** Opening Source records block **

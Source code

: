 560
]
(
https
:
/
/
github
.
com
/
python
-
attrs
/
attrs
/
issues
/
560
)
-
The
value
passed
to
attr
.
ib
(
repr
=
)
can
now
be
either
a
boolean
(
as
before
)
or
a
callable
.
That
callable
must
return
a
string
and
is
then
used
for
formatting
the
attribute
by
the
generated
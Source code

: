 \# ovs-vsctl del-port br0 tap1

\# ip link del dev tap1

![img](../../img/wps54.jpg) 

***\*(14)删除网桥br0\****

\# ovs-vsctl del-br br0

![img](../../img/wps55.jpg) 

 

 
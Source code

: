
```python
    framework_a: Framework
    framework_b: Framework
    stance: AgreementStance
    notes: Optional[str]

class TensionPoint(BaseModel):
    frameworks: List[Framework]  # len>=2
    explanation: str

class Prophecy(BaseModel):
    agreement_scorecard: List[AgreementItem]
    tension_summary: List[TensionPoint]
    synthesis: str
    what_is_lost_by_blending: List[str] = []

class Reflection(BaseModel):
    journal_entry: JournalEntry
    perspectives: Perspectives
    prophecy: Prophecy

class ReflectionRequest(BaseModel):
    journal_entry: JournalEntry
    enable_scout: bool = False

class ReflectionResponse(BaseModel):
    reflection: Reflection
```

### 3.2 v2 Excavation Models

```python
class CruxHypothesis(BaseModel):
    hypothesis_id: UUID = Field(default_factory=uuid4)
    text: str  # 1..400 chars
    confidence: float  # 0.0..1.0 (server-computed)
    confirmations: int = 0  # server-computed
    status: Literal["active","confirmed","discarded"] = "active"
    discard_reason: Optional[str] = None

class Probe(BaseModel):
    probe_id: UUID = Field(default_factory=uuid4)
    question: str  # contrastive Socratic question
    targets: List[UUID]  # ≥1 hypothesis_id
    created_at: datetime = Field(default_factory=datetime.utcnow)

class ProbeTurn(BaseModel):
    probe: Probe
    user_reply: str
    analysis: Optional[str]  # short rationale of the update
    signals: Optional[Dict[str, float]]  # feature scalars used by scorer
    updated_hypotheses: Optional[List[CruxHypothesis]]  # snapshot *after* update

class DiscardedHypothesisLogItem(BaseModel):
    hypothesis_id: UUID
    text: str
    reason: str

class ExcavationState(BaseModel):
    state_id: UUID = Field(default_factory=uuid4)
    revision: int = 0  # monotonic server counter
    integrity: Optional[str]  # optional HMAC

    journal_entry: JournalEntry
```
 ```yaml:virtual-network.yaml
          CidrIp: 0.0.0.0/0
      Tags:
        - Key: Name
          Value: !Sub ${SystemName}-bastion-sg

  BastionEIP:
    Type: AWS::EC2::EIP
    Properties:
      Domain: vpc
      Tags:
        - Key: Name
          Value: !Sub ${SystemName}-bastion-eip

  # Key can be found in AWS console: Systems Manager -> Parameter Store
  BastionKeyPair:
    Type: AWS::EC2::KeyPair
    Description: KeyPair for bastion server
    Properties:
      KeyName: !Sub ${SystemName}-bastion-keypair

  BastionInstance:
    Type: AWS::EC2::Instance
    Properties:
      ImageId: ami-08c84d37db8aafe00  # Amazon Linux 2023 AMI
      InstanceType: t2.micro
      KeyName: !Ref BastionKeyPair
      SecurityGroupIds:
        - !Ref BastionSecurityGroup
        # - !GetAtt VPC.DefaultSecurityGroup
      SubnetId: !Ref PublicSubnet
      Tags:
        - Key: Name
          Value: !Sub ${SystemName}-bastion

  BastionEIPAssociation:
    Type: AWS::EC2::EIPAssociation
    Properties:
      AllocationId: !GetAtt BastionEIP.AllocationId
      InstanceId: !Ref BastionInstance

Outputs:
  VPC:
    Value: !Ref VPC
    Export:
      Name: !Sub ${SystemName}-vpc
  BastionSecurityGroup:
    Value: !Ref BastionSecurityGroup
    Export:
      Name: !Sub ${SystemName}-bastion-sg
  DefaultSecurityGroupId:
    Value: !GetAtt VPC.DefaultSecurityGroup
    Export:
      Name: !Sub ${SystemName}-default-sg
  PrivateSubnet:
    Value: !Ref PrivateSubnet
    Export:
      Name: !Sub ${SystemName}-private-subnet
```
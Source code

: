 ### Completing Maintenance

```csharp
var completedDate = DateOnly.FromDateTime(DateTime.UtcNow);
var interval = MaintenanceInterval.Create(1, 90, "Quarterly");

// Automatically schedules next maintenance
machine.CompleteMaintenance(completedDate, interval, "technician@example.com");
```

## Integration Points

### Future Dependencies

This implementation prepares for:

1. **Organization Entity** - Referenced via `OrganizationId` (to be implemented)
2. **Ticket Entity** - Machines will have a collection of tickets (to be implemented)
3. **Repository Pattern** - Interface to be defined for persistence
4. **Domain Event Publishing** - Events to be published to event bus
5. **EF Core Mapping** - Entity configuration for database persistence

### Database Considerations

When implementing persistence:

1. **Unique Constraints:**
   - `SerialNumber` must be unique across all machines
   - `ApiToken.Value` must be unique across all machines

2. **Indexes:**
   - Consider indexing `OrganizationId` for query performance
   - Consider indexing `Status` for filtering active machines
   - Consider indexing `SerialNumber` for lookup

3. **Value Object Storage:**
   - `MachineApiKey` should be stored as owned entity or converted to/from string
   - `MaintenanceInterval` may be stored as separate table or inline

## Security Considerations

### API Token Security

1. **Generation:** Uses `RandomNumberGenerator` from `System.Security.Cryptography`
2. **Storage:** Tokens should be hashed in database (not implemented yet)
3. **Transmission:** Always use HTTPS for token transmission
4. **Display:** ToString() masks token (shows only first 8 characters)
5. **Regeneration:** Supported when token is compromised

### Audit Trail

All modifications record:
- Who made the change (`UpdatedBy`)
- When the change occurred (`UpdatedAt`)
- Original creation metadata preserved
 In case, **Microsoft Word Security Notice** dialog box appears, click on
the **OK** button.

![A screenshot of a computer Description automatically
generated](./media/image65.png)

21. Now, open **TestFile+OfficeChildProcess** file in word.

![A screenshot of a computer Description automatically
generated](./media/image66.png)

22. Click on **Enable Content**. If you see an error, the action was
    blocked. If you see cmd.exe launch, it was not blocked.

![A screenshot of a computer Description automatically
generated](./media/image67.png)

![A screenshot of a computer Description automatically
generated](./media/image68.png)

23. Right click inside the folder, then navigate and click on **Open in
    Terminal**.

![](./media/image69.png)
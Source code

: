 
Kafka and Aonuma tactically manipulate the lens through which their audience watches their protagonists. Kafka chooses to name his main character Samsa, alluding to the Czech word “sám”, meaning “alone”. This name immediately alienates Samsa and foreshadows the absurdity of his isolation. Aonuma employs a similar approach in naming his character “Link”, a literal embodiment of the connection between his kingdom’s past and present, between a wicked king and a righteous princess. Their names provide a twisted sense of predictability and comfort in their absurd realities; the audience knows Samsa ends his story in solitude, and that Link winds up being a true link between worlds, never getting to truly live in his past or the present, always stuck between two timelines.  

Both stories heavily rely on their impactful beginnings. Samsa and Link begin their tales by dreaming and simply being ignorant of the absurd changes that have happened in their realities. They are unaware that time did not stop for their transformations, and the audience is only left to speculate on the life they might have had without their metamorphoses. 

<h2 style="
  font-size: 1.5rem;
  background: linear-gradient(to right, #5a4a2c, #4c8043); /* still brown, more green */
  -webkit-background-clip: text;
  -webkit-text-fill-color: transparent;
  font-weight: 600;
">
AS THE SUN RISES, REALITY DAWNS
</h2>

** Closing Source records block **

(About this task) Only the lines from the one with "font-weight: 600;" through the final line above belong in the answer, each retyped exactly.

(Task solution)
  font-weight: 600;
">
AS THE SUN RISES, REALITY DAWNS
</h2>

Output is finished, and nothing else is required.